This page has been validated.
10
THE LAST OF THE TASMANIANS.

hand up to feel it again and again. We wore abundance of clothes, as I have already observed, on account of the coldness of the nights; and we bestowed the greater part on these islanders.

"The women were very desirous of coming nearer to us; and though the men made signs to them to keep at a distance, their curiosity was ready every moment to break through all other considerations. The gradual increase of confidence, however, that took place, obtained them permission to approach. It appeared to us very astonishing that in so high a latitude, where, at a period of the year so little advanced as the present, we experienced the cold at night to be pretty severe, these people did not feel the necessity of clothing themselves. Even the women were, for the most part, entirely naked, as well as the men.
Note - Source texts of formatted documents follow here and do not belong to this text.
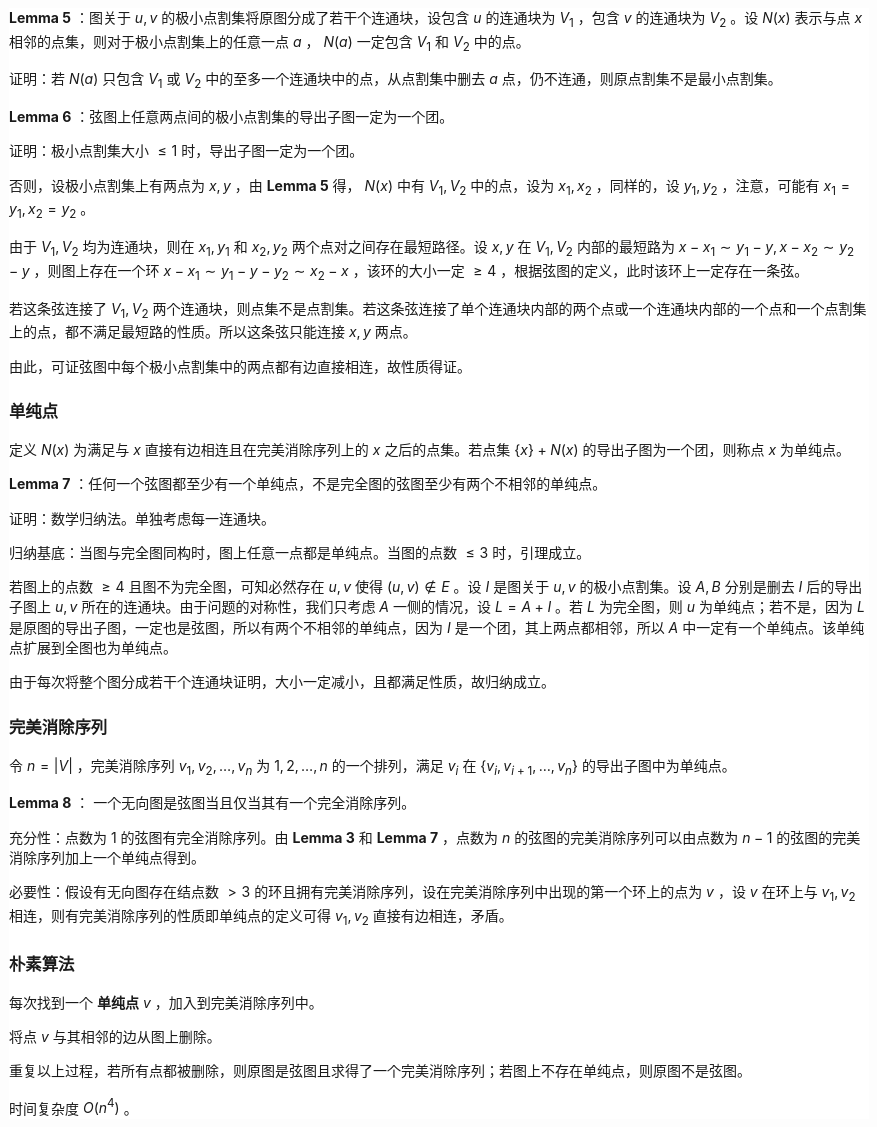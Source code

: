 **Lemma 5** ：图关于 $u,v$ 的极小点割集将原图分成了若干个连通块，设包含 $u$ 的连通块为 $V_1$ ，包含 $v$ 的连通块为 $V_2$ 。设 $N(x)$ 表示与点 $x$ 相邻的点集，则对于极小点割集上的任意一点 $a$ ， $N(a)$ 一定包含 $V_1$ 和 $V_2$ 中的点。

证明：若 $N(a)$ 只包含 $V_1$ 或 $V_2$ 中的至多一个连通块中的点，从点割集中删去 $a$ 点，仍不连通，则原点割集不是最小点割集。

**Lemma 6** ：弦图上任意两点间的极小点割集的导出子图一定为一个团。

证明：极小点割集大小 $\le 1$ 时，导出子图一定为一个团。

否则，设极小点割集上有两点为 $x,y$ ，由 **Lemma 5** 得， $N(x)$ 中有 $V_1,V_2$ 中的点，设为 $x_1,x_2$ ，同样的，设 $y_1,y_2$ ，注意，可能有 $x_1=y_1,x_2=y_2$ 。

由于 $V_1,V_2$ 均为连通块，则在 $x_1,y_1$ 和 $x_2,y_2$ 两个点对之间存在最短路径。设 $x,y$ 在 $V_1,V_2$ 内部的最短路为 $x-x_1\sim y_1-y,x-x_2\sim y_2-y$ ，则图上存在一个环 $x-x_1\sim y_1-y-y_2\sim x_2-x$ ，该环的大小一定 $\ge 4$ ，根据弦图的定义，此时该环上一定存在一条弦。

若这条弦连接了 $V_1,V_2$ 两个连通块，则点集不是点割集。若这条弦连接了单个连通块内部的两个点或一个连通块内部的一个点和一个点割集上的点，都不满足最短路的性质。所以这条弦只能连接 $x,y$ 两点。

由此，可证弦图中每个极小点割集中的两点都有边直接相连，故性质得证。

### 单纯点

定义 $N(x)$ 为满足与 $x$ 直接有边相连且在完美消除序列上的 $x$ 之后的点集。若点集 $\{x\}+N(x)$ 的导出子图为一个团，则称点 $x$ 为单纯点。

**Lemma 7** ：任何一个弦图都至少有一个单纯点，不是完全图的弦图至少有两个不相邻的单纯点。

证明：数学归纳法。单独考虑每一连通块。

归纳基底：当图与完全图同构时，图上任意一点都是单纯点。当图的点数 $\le 3$ 时，引理成立。

若图上的点数 $\ge 4$ 且图不为完全图，可知必然存在 $u,v$ 使得 $(u,v)\notin E$ 。设 $I$ 是图关于 $u,v$ 的极小点割集。设 $A,B$ 分别是删去 $I$ 后的导出子图上 $u,v$ 所在的连通块。由于问题的对称性，我们只考虑 $A$ 一侧的情况，设 $L=A+I$ 。若 $L$ 为完全图，则 $u$ 为单纯点；若不是，因为 $L$ 是原图的导出子图，一定也是弦图，所以有两个不相邻的单纯点，因为 $I$ 是一个团，其上两点都相邻，所以 $A$ 中一定有一个单纯点。该单纯点扩展到全图也为单纯点。

由于每次将整个图分成若干个连通块证明，大小一定减小，且都满足性质，故归纳成立。

### 完美消除序列

令 $n=|V|$ ，完美消除序列 $v_1,v_2,\ldots ,v_n$ 为 $1,2,\ldots ,n$ 的一个排列，满足 $v_i$ 在 $\{v_i,v_{i+1},\ldots ,v_n\}$ 的导出子图中为单纯点。

**Lemma 8** ： 一个无向图是弦图当且仅当其有一个完全消除序列。

充分性：点数为 $1$ 的弦图有完全消除序列。由 **Lemma 3** 和 **Lemma 7** ，点数为 $n$ 的弦图的完美消除序列可以由点数为 $n-1$ 的弦图的完美消除序列加上一个单纯点得到。

必要性：假设有无向图存在结点数 $>3$ 的环且拥有完美消除序列，设在完美消除序列中出现的第一个环上的点为 $v$ ，设 $v$ 在环上与 $v_1,v_2$ 相连，则有完美消除序列的性质即单纯点的定义可得 $v_1,v_2$ 直接有边相连，矛盾。

### 朴素算法

每次找到一个 **单纯点** $v$ ，加入到完美消除序列中。

将点 $v$ 与其相邻的边从图上删除。

重复以上过程，若所有点都被删除，则原图是弦图且求得了一个完美消除序列；若图上不存在单纯点，则原图不是弦图。

时间复杂度 $O(n^4)$ 。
Some of them only had the shoulders or part of the back covered with a kangaroo's skin, worn with the hair next the body; and amongst these we saw two, each of whom had an infant at the breast. The sole garment of one was a strip of kangaroo skin, about two inches broad, which was wrapped six or seven times round the waist. Another had a collar of skin round the neck, and some had a slender cord bound several times round the head. I afterwards learned that most of these cords were fabricated from the bark of a shrub of the Spurge family, very common in this country.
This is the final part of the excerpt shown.